From: Theodore Ts'o <tytso@mit.edu>
To: linux-mm@kvack.org, Ext4 Developers List <linux-ext4@vger.kernel.org>
Cc: Theodore Ts'o <tytso@mit.edu>
Subject: [PATCH, RFC] vm: Add an tuning knob for vm.max_writeback_pages
Date: Sat, 29 Aug 2009 22:54:18 -0400 [thread overview]
Message-ID: <1251600858-21294-1-git-send-email-tytso@mit.edu> (raw)
MAX_WRITEBACK_PAGES was hard-coded to 1024 because of a concern of not
holding I_SYNC for too long. But this shouldn't be a concern since
I_LOCK and I_SYNC have been separated. So make it be a tunable and
change the default to be 32768.
This change is helpful for ext4 since it means we write out large file
in bigger chunks than just 4 megabytes at a time, so that when we have
multiple large files in the page cache waiting for writeback, the
files don't end up getting interleaved. There shouldn't be any downside.

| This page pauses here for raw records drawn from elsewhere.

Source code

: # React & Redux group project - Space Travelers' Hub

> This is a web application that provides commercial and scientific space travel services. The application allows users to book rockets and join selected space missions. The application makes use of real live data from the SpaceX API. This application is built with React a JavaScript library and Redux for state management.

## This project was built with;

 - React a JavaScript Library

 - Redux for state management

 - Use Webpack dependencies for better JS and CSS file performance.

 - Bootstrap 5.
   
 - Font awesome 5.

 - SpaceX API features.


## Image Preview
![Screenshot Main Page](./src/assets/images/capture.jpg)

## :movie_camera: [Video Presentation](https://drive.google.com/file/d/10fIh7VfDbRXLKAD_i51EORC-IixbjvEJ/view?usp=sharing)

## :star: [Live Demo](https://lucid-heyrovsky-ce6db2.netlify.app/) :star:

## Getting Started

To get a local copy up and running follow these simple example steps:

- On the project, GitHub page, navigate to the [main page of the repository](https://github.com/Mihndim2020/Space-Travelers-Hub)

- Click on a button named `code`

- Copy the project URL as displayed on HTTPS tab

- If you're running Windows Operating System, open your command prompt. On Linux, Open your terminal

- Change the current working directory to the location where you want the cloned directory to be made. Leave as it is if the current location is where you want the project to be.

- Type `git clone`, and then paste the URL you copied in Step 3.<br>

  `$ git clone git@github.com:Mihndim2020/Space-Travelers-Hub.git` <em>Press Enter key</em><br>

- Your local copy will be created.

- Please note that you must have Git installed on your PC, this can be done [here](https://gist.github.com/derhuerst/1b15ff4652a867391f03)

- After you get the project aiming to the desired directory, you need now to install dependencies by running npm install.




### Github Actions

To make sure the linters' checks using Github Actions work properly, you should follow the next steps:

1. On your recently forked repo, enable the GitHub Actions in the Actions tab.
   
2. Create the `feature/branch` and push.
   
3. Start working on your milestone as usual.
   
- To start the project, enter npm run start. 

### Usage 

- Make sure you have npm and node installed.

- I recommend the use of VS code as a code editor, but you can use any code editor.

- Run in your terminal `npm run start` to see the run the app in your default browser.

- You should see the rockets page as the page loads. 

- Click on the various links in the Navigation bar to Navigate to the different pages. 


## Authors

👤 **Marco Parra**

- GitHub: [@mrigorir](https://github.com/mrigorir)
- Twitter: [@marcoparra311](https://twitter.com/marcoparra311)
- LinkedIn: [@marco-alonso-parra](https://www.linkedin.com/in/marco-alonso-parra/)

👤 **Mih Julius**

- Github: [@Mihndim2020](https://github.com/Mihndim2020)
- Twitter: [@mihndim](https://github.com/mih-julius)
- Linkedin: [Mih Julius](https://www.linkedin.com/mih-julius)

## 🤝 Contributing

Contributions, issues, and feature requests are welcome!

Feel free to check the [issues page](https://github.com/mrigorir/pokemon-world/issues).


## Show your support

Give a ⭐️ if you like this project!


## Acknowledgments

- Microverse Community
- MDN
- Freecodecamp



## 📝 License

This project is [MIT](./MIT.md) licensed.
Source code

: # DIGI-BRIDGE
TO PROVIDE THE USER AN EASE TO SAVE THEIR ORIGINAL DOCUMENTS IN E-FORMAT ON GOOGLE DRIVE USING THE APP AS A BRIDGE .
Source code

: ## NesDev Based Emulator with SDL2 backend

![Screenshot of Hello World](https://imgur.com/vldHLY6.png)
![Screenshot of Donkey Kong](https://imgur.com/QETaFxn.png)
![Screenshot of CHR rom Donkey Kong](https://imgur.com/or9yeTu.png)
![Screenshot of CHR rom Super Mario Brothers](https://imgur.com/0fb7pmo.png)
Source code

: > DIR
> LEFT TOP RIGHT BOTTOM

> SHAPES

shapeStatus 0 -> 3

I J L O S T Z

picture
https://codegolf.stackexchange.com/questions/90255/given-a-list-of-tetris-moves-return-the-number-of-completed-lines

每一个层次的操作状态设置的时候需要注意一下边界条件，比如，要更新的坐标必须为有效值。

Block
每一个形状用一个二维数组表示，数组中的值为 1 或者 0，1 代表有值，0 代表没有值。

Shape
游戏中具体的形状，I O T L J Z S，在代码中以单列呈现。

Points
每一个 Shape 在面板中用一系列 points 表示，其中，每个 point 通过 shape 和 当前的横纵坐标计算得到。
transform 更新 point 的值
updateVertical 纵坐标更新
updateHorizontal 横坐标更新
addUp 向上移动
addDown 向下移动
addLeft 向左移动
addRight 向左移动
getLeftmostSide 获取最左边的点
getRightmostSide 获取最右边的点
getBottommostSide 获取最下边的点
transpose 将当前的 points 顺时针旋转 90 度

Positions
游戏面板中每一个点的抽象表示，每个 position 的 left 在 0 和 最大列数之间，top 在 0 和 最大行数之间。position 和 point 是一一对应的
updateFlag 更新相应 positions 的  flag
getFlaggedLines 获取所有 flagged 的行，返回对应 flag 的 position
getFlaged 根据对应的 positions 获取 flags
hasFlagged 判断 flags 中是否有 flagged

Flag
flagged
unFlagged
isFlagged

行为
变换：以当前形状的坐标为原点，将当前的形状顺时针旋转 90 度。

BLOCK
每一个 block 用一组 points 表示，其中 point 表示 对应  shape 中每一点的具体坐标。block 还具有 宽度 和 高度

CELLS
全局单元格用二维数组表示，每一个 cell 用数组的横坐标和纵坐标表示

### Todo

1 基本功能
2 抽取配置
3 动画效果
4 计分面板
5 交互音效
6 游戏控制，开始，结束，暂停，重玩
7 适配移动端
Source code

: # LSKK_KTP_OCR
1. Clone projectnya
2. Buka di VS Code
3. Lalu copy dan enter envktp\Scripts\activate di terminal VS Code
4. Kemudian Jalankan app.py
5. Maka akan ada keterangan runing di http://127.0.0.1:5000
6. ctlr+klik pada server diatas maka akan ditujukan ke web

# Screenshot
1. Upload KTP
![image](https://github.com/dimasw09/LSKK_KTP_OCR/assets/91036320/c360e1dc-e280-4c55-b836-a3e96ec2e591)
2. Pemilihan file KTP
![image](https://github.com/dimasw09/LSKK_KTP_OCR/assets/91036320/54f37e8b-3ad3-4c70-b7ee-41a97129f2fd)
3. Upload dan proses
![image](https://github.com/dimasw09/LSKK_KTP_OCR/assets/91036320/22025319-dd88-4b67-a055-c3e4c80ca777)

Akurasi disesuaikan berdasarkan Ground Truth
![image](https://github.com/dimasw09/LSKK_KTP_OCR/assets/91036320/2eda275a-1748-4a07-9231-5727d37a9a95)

http://bugzilla.kernel.org/show_bug.cgi?id=13930
Signed-off-by: "Theodore Ts'o" <tytso@mit.edu>
---
include/linux/writeback.h | 1 +
kernel/sysctl.c | 8 ++++++++
mm/page-writeback.c | 27 ++++++++++++++-------------
3 files changed, 23 insertions(+), 13 deletions(-)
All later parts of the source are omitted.